Enfin, la mission souhaite que les parlementaires soient mieux associés à la prise de décision publique sur les questions de phytosanitaires. Ils proposent que 4 d’entre eux, dont deux parlementaires appartenant à des groupes de l’opposition, soient intégrés au comité d’orientation stratégique et de suivi (COS) Ecophyto.

Également, les rapporteurs veulent que « les commissions permanentes intéressées puissent, dès l’année prochaine, entendre les ministres en charge de l’Agriculture, de la Transition écologique et de l’Europe sur le suivi de la mise en œuvre de l’interdiction du glyphosate ».

« L’office parlementaire d’évaluation des choix scientifiques et technologiques pourra aussi inscrire ces sujets à son ordre du jour », juge finalement la mission.

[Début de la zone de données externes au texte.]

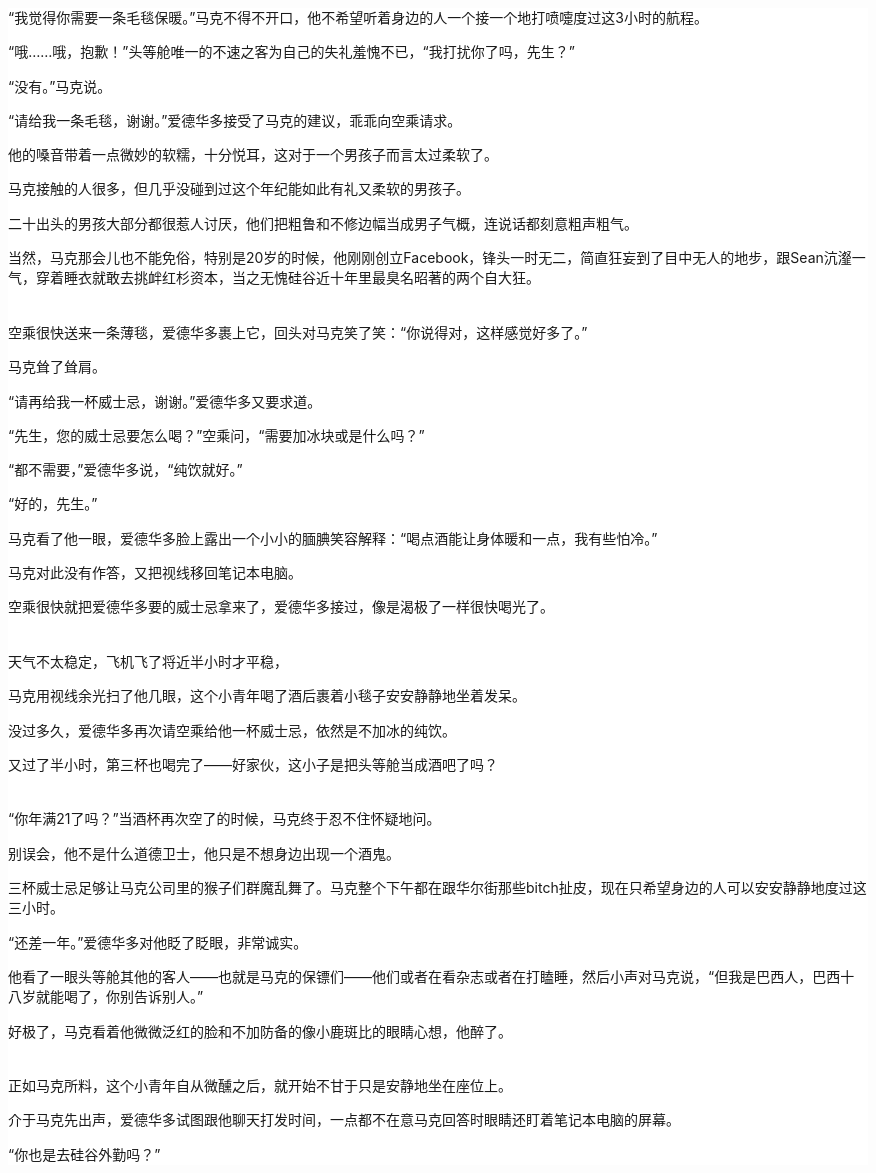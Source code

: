 “我觉得你需要一条毛毯保暖。”马克不得不开口，他不希望听着身边的人一个接一个地打喷嚏度过这3小时的航程。

“哦……哦，抱歉！”头等舱唯一的不速之客为自己的失礼羞愧不已，“我打扰你了吗，先生？”

“没有。”马克说。

“请给我一条毛毯，谢谢。”爱德华多接受了马克的建议，乖乖向空乘请求。

他的嗓音带着一点微妙的软糯，十分悦耳，这对于一个男孩子而言太过柔软了。

马克接触的人很多，但几乎没碰到过这个年纪能如此有礼又柔软的男孩子。

二十出头的男孩大部分都很惹人讨厌，他们把粗鲁和不修边幅当成男子气概，连说话都刻意粗声粗气。

当然，马克那会儿也不能免俗，特别是20岁的时候，他刚刚创立Facebook，锋头一时无二，简直狂妄到了目中无人的地步，跟Sean沆瀣一气，穿着睡衣就敢去挑衅红杉资本，当之无愧硅谷近十年里最臭名昭著的两个自大狂。
<br><br/>

空乘很快送来一条薄毯，爱德华多裹上它，回头对马克笑了笑：“你说得对，这样感觉好多了。”

马克耸了耸肩。

“请再给我一杯威士忌，谢谢。”爱德华多又要求道。

“先生，您的威士忌要怎么喝？”空乘问，“需要加冰块或是什么吗？”

“都不需要，”爱德华多说，“纯饮就好。”

“好的，先生。”

马克看了他一眼，爱德华多脸上露出一个小小的腼腆笑容解释：“喝点酒能让身体暖和一点，我有些怕冷。”

马克对此没有作答，又把视线移回笔记本电脑。

空乘很快就把爱德华多要的威士忌拿来了，爱德华多接过，像是渴极了一样很快喝光了。
<br><br/>

天气不太稳定，飞机飞了将近半小时才平稳，

马克用视线余光扫了他几眼，这个小青年喝了酒后裹着小毯子安安静静地坐着发呆。

没过多久，爱德华多再次请空乘给他一杯威士忌，依然是不加冰的纯饮。

又过了半小时，第三杯也喝完了——好家伙，这小子是把头等舱当成酒吧了吗？
<br><br/>

“你年满21了吗？”当酒杯再次空了的时候，马克终于忍不住怀疑地问。

别误会，他不是什么道德卫士，他只是不想身边出现一个酒鬼。

三杯威士忌足够让马克公司里的猴子们群魔乱舞了。马克整个下午都在跟华尔街那些bitch扯皮，现在只希望身边的人可以安安静静地度过这三小时。

“还差一年。”爱德华多对他眨了眨眼，非常诚实。

他看了一眼头等舱其他的客人——也就是马克的保镖们——他们或者在看杂志或者在打瞌睡，然后小声对马克说，“但我是巴西人，巴西十八岁就能喝了，你别告诉别人。”

好极了，马克看着他微微泛红的脸和不加防备的像小鹿斑比的眼睛心想，他醉了。
<br><br/>

正如马克所料，这个小青年自从微醺之后，就开始不甘于只是安静地坐在座位上。

介于马克先出声，爱德华多试图跟他聊天打发时间，一点都不在意马克回答时眼睛还盯着笔记本电脑的屏幕。

“你也是去硅谷外勤吗？”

Un rapport «mou et biaisé»

Les députés de la France Insoumise estiment que ce rapport «mou et biaisé» est «truffé de mensonges, d’approximations et de renoncements». «Sa vocation unique et initiale est d’enterrer la promesse de sortie totale du glyphosate», rapporte le groupe, qui insiste sur « la nécessité de sortie rapide et planifiée du glyphosate comme de l’ensemble du modèle agro-industriel perfusé aux pesticides.»